===== Exercise data

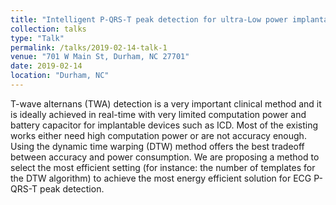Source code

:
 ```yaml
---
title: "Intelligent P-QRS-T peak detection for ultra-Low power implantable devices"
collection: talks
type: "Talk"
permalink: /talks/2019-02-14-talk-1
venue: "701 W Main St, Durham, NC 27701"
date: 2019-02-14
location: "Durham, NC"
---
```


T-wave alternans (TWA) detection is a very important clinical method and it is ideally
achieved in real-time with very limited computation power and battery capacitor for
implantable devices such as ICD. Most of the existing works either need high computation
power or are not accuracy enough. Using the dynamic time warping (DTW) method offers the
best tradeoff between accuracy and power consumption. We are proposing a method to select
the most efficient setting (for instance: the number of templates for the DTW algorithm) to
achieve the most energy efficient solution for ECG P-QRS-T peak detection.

==========

Requirement => Please repeat every record exactly as it stands, leaving out any pictures.

Written answer =>
Source code

:
 ```yaml
---
title: "Intelligent P-QRS-T peak detection for ultra-Low power implantable devices"
collection: talks
type: "Talk"
permalink: /talks/2019-02-14-talk-1
venue: "701 W Main St, Durham, NC 27701"
date: 2019-02-14
location: "Durham, NC"
---
```


T-wave alternans (TWA) detection is a very important clinical method and it is ideally
achieved in real-time with very limited computation power and battery capacitor for
implantable devices such as ICD. Most of the existing works either need high computation
power or are not accuracy enough. Using the dynamic time warping (DTW) method offers the
best tradeoff between accuracy and power consumption. We are proposing a method to select
the most efficient setting (for instance: the number of templates for the DTW algorithm) to
achieve the most energy efficient solution for ECG P-QRS-T peak detection.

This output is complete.